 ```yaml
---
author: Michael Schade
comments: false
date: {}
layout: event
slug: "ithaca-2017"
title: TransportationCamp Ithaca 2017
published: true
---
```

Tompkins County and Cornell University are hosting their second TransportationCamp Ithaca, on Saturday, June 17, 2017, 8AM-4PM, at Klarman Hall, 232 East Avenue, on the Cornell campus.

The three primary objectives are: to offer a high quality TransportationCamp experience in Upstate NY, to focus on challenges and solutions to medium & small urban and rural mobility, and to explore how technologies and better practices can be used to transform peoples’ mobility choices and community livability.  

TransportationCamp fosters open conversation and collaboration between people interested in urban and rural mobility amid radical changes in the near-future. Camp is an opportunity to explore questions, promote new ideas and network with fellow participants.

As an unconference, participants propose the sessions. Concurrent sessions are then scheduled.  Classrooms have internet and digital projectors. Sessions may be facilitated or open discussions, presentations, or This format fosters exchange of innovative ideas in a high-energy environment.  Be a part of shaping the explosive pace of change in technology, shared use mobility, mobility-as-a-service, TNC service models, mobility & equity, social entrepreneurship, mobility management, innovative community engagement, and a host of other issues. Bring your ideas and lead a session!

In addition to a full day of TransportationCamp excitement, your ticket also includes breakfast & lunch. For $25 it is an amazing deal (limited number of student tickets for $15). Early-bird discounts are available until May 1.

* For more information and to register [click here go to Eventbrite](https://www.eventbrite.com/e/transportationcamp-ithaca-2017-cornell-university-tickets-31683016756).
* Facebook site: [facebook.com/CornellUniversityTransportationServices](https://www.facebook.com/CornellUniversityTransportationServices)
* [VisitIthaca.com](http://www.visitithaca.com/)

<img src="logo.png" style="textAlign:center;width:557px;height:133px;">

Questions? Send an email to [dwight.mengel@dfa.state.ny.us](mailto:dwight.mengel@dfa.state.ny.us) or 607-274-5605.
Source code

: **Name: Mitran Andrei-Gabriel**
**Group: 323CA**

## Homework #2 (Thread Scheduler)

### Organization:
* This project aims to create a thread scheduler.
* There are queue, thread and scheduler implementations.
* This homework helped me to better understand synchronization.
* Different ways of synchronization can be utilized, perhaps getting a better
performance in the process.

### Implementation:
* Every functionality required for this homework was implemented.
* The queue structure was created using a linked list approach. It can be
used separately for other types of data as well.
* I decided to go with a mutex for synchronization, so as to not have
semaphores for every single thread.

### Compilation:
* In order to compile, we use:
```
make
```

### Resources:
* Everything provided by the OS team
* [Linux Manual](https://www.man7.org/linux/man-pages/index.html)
= = = = = = =
▸ **REQUIRED ACTION**: Restate precisely, and with nothing added, the lines from the one with "the OS team" through the final line of the material.

▸ **EXERCISE OUTPUT**:
* Everything provided by the OS team
* [Linux Manual](https://www.man7.org/linux/man-pages/index.html)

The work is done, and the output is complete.